A Short Explanation of Generators With Go Channels
A generator in computer science is a function, sometimes called a subroutine that produces values to iterate over. Those values can be the result of a computation. The iteration ends either when the generator stops producing values or when the caller terminates it explicitly (with the break
keyword for instance).
With Javascript, we can declare a generator with the function
keyword followed by an asterisk.
// main.js
function* gen() {
yield 1;
yield 2;
yield 3;
yield 4;
yield 5;
}
function main() {
g = gen();
// We can use next() to get the next value,
// it returns an object with the following shape:
// interface IteratorResult<T> {
// done: boolean;
// value: T;
// }
console.log(g.next().value);
console.log(g.next().value);
console.log(g.next().value);
console.log(g.next().value);
console.log(g.next().value);
}
main();
We’ll get the following output.
$ node main.js
1
2
3
4
5
A generator is an iterator; therefore, we can use a for...of
loop to get the same output.
function main() {
for (const i of gen()) {
console.log(i);
}
}
Go does not have generator functions as a language construct. It is nonetheless possible to mimic a similar behaviour with a channel and a goroutine.

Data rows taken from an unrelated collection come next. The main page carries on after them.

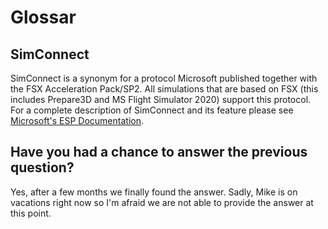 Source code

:# Glossar

## SimConnect

SimConnect is a synonym for a protocol Microsoft published together with the FSX Acceleration Pack/SP2. All simulations that are based on FSX \(this includes Prepare3D and MS Flight Simulator 2020\) support this protocol. For a complete description of SimConnect and its feature please see [Microsoft's ESP Documentation](https://docs.microsoft.com/en-us/previous-versions/microsoft-esp/cc526948%28v=msdn.10%29).

## Have you had a chance to answer the previous question?

Yes, after a few months we finally found the answer. Sadly, Mike is on vacations right now so I'm afraid we are not able to provide the answer at this point.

Going back to the Javascript example, we can write a regular function that returns a channel to send integers over and get the same result.
// main.go
package main
import "fmt"
func gen() <-chan int {
c := make(chan int)
go func() {
c <- 1
c <- 2
c <- 3
c <- 4
c <- 5
close(c)
}()
return c
}
func main() {
g := gen()
fmt.Println(<-g)
fmt.Println(<-g)
fmt.Println(<-g)
fmt.Println(<-g)
fmt.Println(<-g)
}
Running this code, we get:
$ go run main.go
1
2
3
4
5
The same way, we can iterate over the channel with range
.
func main() {
for i := range gen() {
fmt.Println(i)
}
}
Ok that’s cool but isn’t it simpler to return an array?

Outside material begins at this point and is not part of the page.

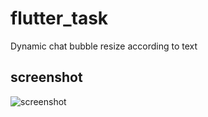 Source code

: # flutter_task

Dynamic chat bubble resize according to text

## screenshot

![screenshot](https://manojshrees.dev/Myprofile/assets/resume/flutter_task_final.png)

When a function returns an array containing all the values, those values are all stored in memory; a generator, on the other hand, returns the values one at the time which is much more efficient in terms of memory allocation. So in cases where we want to avoid filling up the memory, generators are much better suited. A generator also gives us much more control over the iterator’s behaviour.
But let’s see how we can use a generator with a concrete example. Imagine we want to process some data stored in CSV files. To look up the files, we can write a function that reads recursively a directory, finds the files, and returns a slice containing the lines.
func walk(dir string) []*line {
files, err := ioutil.ReadDir(dir)
if err != nil {
panic(err)
}
var lines []*line
for _, f := range files {
path := fmt.Sprintf("%s/%s", dir, f.Name())
if f.IsDir() {
r := walk(path) // recursively read the directories
lines = append(lines, r...)
} else if strings.HasSuffix(f.Name(), ".csv") {
r := getLines(path) // get the file's lines
lines = append(lines, r...)
}
}
return lines
}
The getLines
function opens the file and returns its content.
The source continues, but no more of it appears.